Under international laws, "no government can hand over a country's citizens to a third country as a prisoner," it said, adding that Kabul is "strongly protesting" the move. "The government of Afghanistan ... calls for the release of its citizens so that they can, in accordance with international laws, enjoy their freedom," it added. The former Taliban officials are still considered influential in the Islamist movement. They were transferred in an exchange securing the freedom of US Army Sergeant Bergdahl, who was captured by insurgents in June 2009, and who was the only American soldier being held in Afghanistan.
Meanwhile, US Defence Secretary Chuck Hagel said Sunday an operation to free soldier Bowe Bergdahl in exchange for Taliban prisoners was undertaken to save his life, as the insurgents' leader hailed the swap as a "big victory".
Bergdahl, the only US soldier captured by the Taliban since the war began in 2001, was freed after almost five years in captivity in exchange for five senior insurgents who had been detained at the US military prison in Guantanamo Bay. Both parties claimed success for the dramatic deal, which was brokered by Qatar. Hagel even suggested it could provide a breakthrough for peace in Afghanistan.
But the swap was criticised by several Republican lawmakers, who demanded to know whether the Taliban prisoners would return to fighting the United States.
Hagel provided new details on the operation to free the 28-year-old Bergdahl to reporters while en route to Bagram air base north of Kabul, where he paid a brief, unannounced visit to meet with more than a dozen members of the team that carried out the rescue mission.
"We believed that the information we had, the intelligence we had, was such that Sergeant Bergdahl's safety and health were both in jeopardy, and in particularly his health deteriorating," Hagel said, according to a Pentagon transcript.
"It was our judgement that if we could find an opening and move very quickly with that opening, that we needed to get him out of there, essentially to save his life."
Dozens of US Special Forces troops backed up by helicopters were sent to an undisclosed location in eastern Afghanistan where Taliban militants handed over Bergdahl, defence officials have said. "Fortunately, no shots were fired," Hagel explained. "There was no violence. It went as well as we not only had expected and planned, but I think as well as it could have."
In an interview with NBC's "Meet the Press" from Bagram, Hagel said the prisoner trade could provide a window of opportunity for peace in Afghanistan.
"So maybe this will be a new opening that can produce an agreement," he said, noting that the United States had engaged in talks with the Taliban in the past.

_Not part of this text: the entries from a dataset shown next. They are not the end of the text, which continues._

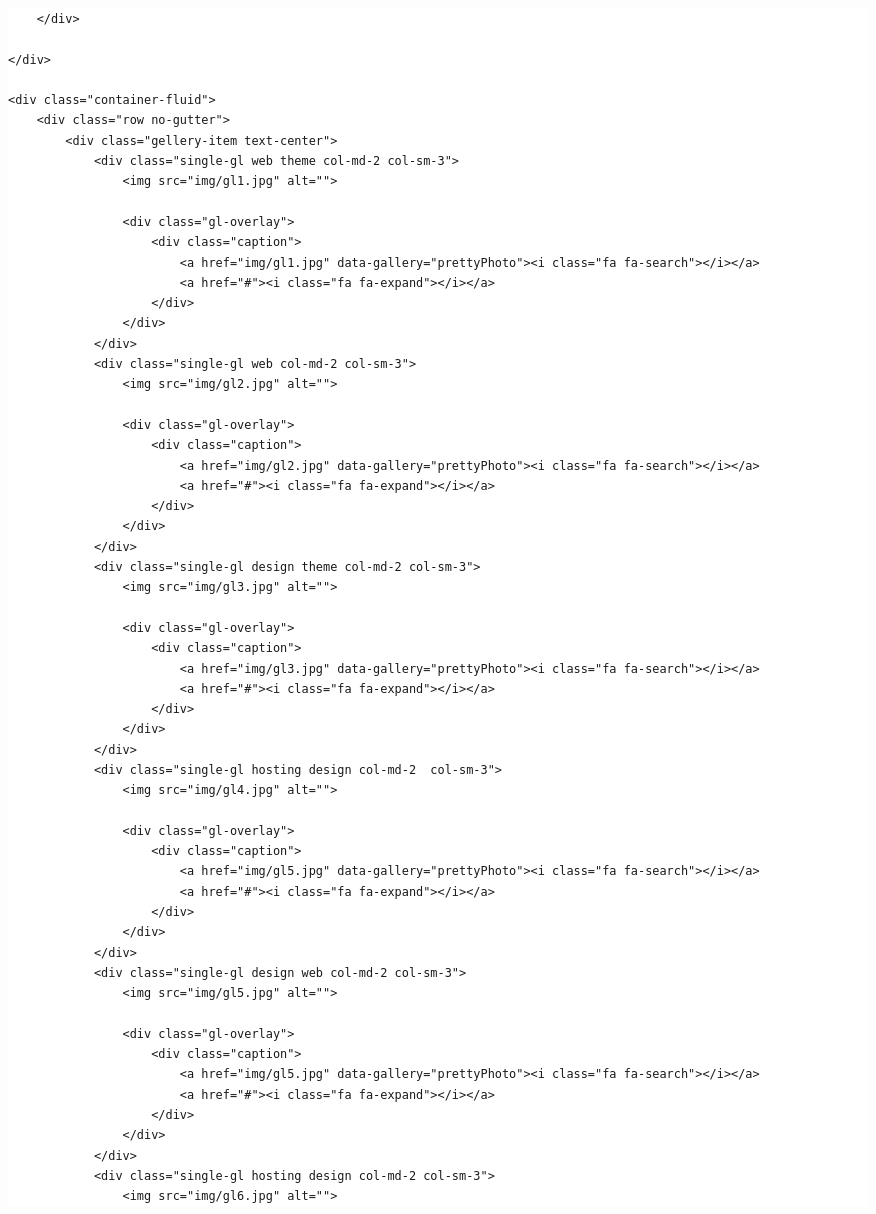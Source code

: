		</div>

	</div>

	<div class="container-fluid">
		<div class="row no-gutter">
			<div class="gellery-item text-center">
				<div class="single-gl web theme col-md-2 col-sm-3">
					<img src="img/gl1.jpg" alt="">

					<div class="gl-overlay">
						<div class="caption">
							<a href="img/gl1.jpg" data-gallery="prettyPhoto"><i class="fa fa-search"></i></a>
							<a href="#"><i class="fa fa-expand"></i></a>
						</div>
					</div>
				</div>
				<div class="single-gl web col-md-2 col-sm-3">
					<img src="img/gl2.jpg" alt="">

					<div class="gl-overlay">
						<div class="caption">
							<a href="img/gl2.jpg" data-gallery="prettyPhoto"><i class="fa fa-search"></i></a>
							<a href="#"><i class="fa fa-expand"></i></a>
						</div>
					</div>
				</div>
				<div class="single-gl design theme col-md-2 col-sm-3">
					<img src="img/gl3.jpg" alt="">

					<div class="gl-overlay">
						<div class="caption">
							<a href="img/gl3.jpg" data-gallery="prettyPhoto"><i class="fa fa-search"></i></a>
							<a href="#"><i class="fa fa-expand"></i></a>
						</div>
					</div>
				</div>
				<div class="single-gl hosting design col-md-2  col-sm-3">
					<img src="img/gl4.jpg" alt="">

					<div class="gl-overlay">
						<div class="caption">
							<a href="img/gl5.jpg" data-gallery="prettyPhoto"><i class="fa fa-search"></i></a>
							<a href="#"><i class="fa fa-expand"></i></a>
						</div>
					</div>
				</div>
				<div class="single-gl design web col-md-2 col-sm-3">
					<img src="img/gl5.jpg" alt="">

					<div class="gl-overlay">
						<div class="caption">
							<a href="img/gl5.jpg" data-gallery="prettyPhoto"><i class="fa fa-search"></i></a>
							<a href="#"><i class="fa fa-expand"></i></a>
						</div>
					</div>
				</div>
				<div class="single-gl hosting design col-md-2 col-sm-3">
					<img src="img/gl6.jpg" alt="">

Mullah Mohammad Omar, the spiritual leader of the Taliban, issued a rare statement praising the release of the five Guantanamo detainees as a "big victory," in what some saw as a potential confidence-building measure.
Bergdahl's release came four days after President Barack Obama announced a timetable for a final US pullout by end-2016.
The five Guantanamo prisoners were named as Mohammad Fazl, Norullah Noori, Mohammed Nabi, Khairullah Khairkhwa and Abdul Haq Wasiq - all influential former officials of the Taliban regime toppled by the US-led invasion of Afghanistan after the 9/11 attacks.
They were swapped for Idaho native Bergdahl, who disappeared from a base in Afghanistan's eastern Paktika province in 2009.
A senior US administration official confirmed that the United States had transferred the five Afghan Guantanamo detainees to Qatar, as did a Taliban statement which added that the men were with their families. A Qatari source said the Taliban detainees would spend one year in the Gulf state, while Kabul called for their immediate release, calling the transfer illegal.